Агата Кристи / Agatha Christie
Зло под солнцем / Evil Under the Sun
Agatha Christie
EVIL UNDER THE SUN
Copyright © 1941 Agatha Christie Limited.
AGATHA CHRISTIE and POIROT are registered trademarks of Agatha Christie Limited in the UK and elsewhere.
© Саксин С. М. , перевод на русский язык, 2020
© Издание на русском языке. ООО «Издательство «Эксмо», 2020
Chapter 1
When Captain Roger Angmering built himself a house in the year 1782 on the island off Leathercombe Bay, it was thought the height of eccentricity on his part. A man of good family such as he was should have had a decorous mansion set in wide meadows with, perhaps, a running stream and good pasture.

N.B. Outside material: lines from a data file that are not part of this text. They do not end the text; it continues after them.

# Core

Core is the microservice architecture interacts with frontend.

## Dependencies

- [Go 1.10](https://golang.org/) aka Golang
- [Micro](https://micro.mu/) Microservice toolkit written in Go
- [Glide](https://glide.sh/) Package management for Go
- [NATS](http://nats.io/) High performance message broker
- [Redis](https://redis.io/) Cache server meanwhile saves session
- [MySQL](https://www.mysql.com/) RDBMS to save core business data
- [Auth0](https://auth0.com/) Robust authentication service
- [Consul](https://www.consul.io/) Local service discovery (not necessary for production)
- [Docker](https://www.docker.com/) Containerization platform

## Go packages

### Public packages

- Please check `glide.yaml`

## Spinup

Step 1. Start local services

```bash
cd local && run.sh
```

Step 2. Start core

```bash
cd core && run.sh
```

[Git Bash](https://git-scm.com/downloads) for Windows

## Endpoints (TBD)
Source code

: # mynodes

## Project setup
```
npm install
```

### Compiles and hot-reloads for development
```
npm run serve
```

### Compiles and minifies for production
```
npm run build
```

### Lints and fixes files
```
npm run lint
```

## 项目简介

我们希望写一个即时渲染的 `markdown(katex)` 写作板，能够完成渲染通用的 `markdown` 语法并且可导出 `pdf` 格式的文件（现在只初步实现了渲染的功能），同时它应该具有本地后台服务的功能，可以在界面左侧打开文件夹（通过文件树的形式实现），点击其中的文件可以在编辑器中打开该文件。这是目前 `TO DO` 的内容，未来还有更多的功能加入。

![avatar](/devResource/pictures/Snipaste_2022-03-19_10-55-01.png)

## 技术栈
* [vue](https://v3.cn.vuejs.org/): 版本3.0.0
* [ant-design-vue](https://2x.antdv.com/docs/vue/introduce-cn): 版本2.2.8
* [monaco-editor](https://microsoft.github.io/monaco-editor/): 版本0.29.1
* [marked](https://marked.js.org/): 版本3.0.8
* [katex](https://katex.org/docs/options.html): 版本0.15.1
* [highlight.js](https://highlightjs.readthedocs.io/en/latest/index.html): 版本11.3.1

But Captain Roger Angmering had only one great love, the sea. So he built his house a sturdy house too, as it needed to be, on the little windswept gull-haunted promontory cut off from land at each high tide.

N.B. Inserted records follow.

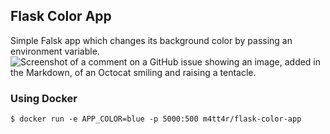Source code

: ## Flask Color App

Simple Falsk app which changes its background color by passing an environment variable.
![Screenshot of a comment on a GitHub issue showing an image, added in the Markdown, of an Octocat smiling and raising a tentacle.](https://myoctocat.com/assets/images/base-octocat.svg)

### Using Docker
```
$ docker run -e APP_COLOR=blue -p 5000:500 m4tt4r/flask-color-app
```
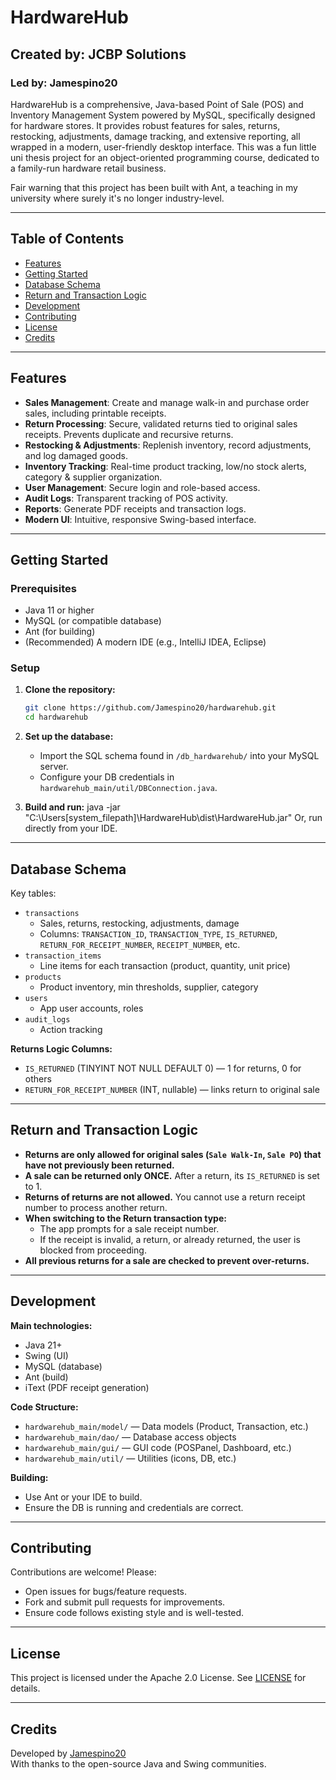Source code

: # HardwareHub
## Created by: JCBP Solutions
### Led by: Jamespino20

HardwareHub is a comprehensive, Java-based Point of Sale (POS) and Inventory Management System powered by MySQL, specifically designed for hardware stores. It provides robust features for sales, returns, restocking, adjustments, damage tracking, and extensive reporting, all wrapped in a modern, user-friendly desktop interface. This was a fun little uni thesis project for an object-oriented programming course, dedicated to a family-run hardware retail business. 

Fair warning that this project has been built with Ant, a teaching in my university where surely it's no longer industry-level.

---

## Table of Contents

- [Features](#features)
- [Getting Started](#getting-started)
- [Database Schema](#database-schema)
- [Return and Transaction Logic](#return-and-transaction-logic)
- [Development](#development)
- [Contributing](#contributing)
- [License](#license)
- [Credits](#credits)

---

## Features

- **Sales Management**: Create and manage walk-in and purchase order sales, including printable receipts.
- **Return Processing**: Secure, validated returns tied to original sales receipts. Prevents duplicate and recursive returns.
- **Restocking & Adjustments**: Replenish inventory, record adjustments, and log damaged goods.
- **Inventory Tracking**: Real-time product tracking, low/no stock alerts, category & supplier organization.
- **User Management**: Secure login and role-based access.
- **Audit Logs**: Transparent tracking of POS activity.
- **Reports**: Generate PDF receipts and transaction logs.
- **Modern UI**: Intuitive, responsive Swing-based interface.

---

## Getting Started

### Prerequisites

- Java 11 or higher
- MySQL (or compatible database)
- Ant (for building)
- (Recommended) A modern IDE (e.g., IntelliJ IDEA, Eclipse)

### Setup

1. **Clone the repository:**
   ```sh
   git clone https://github.com/Jamespino20/hardwarehub.git
   cd hardwarehub
   ```

2. **Set up the database:**
   - Import the SQL schema found in `/db_hardwarehub/` into your MySQL server.
   - Configure your DB credentials in `hardwarehub_main/util/DBConnection.java`.

3. **Build and run:**
java -jar "C:\Users\[system_filepath]\HardwareHub\dist\HardwareHub.jar"
   Or, run directly from your IDE.

---

## Database Schema

Key tables:

- `transactions`
  - Sales, returns, restocking, adjustments, damage
  - Columns: `TRANSACTION_ID`, `TRANSACTION_TYPE`, `IS_RETURNED`, `RETURN_FOR_RECEIPT_NUMBER`, `RECEIPT_NUMBER`, etc.
- `transaction_items`
  - Line items for each transaction (product, quantity, unit price)
- `products`
  - Product inventory, min thresholds, supplier, category
- `users`
  - App user accounts, roles
- `audit_logs`
  - Action tracking

**Returns Logic Columns:**
- `IS_RETURNED` (TINYINT NOT NULL DEFAULT 0) — 1 for returns, 0 for others
- `RETURN_FOR_RECEIPT_NUMBER` (INT, nullable) — links return to original sale

---

## Return and Transaction Logic

- **Returns are only allowed for original sales (`Sale Walk-In`, `Sale PO`) that have not previously been returned.**
- **A sale can be returned only ONCE.** After a return, its `IS_RETURNED` is set to 1.
- **Returns of returns are not allowed.** You cannot use a return receipt number to process another return.
- **When switching to the Return transaction type:**
  - The app prompts for a sale receipt number.
  - If the receipt is invalid, a return, or already returned, the user is blocked from proceeding.
- **All previous returns for a sale are checked to prevent over-returns.**

---

## Development

**Main technologies:**
- Java 21+
- Swing (UI)
- MySQL (database)
- Ant (build)
- iText (PDF receipt generation)

**Code Structure:**
- `hardwarehub_main/model/` — Data models (Product, Transaction, etc.)
- `hardwarehub_main/dao/` — Database access objects
- `hardwarehub_main/gui/` — GUI code (POSPanel, Dashboard, etc.)
- `hardwarehub_main/util/` — Utilities (icons, DB, etc.)

**Building:**
- Use Ant or your IDE to build.
- Ensure the DB is running and credentials are correct.

---

## Contributing

Contributions are welcome! Please:
- Open issues for bugs/feature requests.
- Fork and submit pull requests for improvements.
- Ensure code follows existing style and is well-tested.

---

## License

This project is licensed under the Apache 2.0 License. See [LICENSE](https://github.com/Jamespino20/hardwarehub/blob/main/APACHE_LICENSE.md) for details.

---

## Credits

Developed by [Jamespino20](https://github.com/Jamespino20)  
With thanks to the open-source Java and Swing communities.
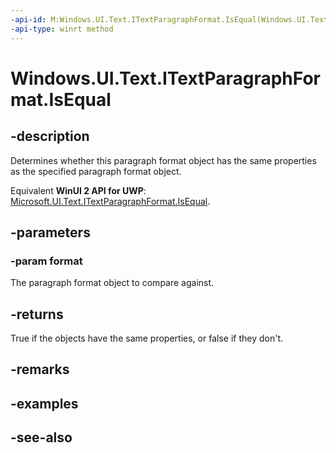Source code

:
 ```yaml
---
-api-id: M:Windows.UI.Text.ITextParagraphFormat.IsEqual(Windows.UI.Text.ITextParagraphFormat)
-api-type: winrt method
---
```


<!-- Method syntax
public bool IsEqual(Windows.UI.Text.ITextParagraphFormat format)
-->

# Windows.UI.Text.ITextParagraphFormat.IsEqual

## -description
Determines whether this paragraph format object has the same properties as the specified paragraph format object.

Equivalent **WinUI 2 API for UWP**: [Microsoft.UI.Text.ITextParagraphFormat.IsEqual](/windows/winui/api/microsoft.ui.text.itextparagraphformat.isequal).

## -parameters
### -param format
The paragraph format object to compare against.

## -returns
True if the objects have the same properties, or false if they don't.

## -remarks

## -examples

## -see-also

He did not marry, the sea was his first and last spouse, and at his death the house and island went to a distant cousin. That cousin and his descendants thought little of the bequest. Their own acres dwindled, and their heirs grew steadily poorer.
In 1922 when the great cult of the Seaside for Holidays was finally established and the coast of Devon and Cornwall was no longer thought too hot in the summer, Arthur Angmering found his vast inconvenient late Georgian house unsaleable, but he got a good price for the odd bit of property acquired by the seafaring Captain Roger.
The sturdy house was added to and embellished. A concrete causeway was laid down from the mainland to the island. “Walks” and “Nooks” were cut and devised all round the island. There were two tennis courts, sunterraces leading down to a little bay embellished with rafts and divingboards. The Jolly Roger Hotel, Smugglers’ Island, Leathercombe Bay came triumphantly into being.
And from June till September (with a short season at Easter) the Jolly Roger Hotel was usually packed to the attics. It was enlarged and improved in 1934 by the addition of a cocktail bar, a bigger dining-room and some extra bathrooms. The prices went up.People said:
“Ever been to Leathercombe Bay? Awfully jolly hotel there, on a sort of island. Very comfortable and no trippers or charabancs. Good cooking and all that. You ought to go. ”
And people did go.
There was one very important person (in his own estimation at least) staying at the Jolly Roger. Hercule Poirot, resplendent in a white duck suit, with a Panama hat tilted over his eyes, his moustaches magnificently befurled, lay back in an improved type of deck-chair and surveyed the bathing beach. A series of terraces led down to it from the hotel. On the beach itself were floats, lilos, rubber and canvas boats, balls and rubber toys. There were a long springboard and three rafts at varying distances from the shore.
Of the bathers, some were in the sea, some were lying stretched out in the sun, and some were anointing themselves carefully with oil.
On the terrace immediately above, the non-bathers sat and commented on the weather, the scene in front of them, the news in the morning papers and any other subject that appealed to them.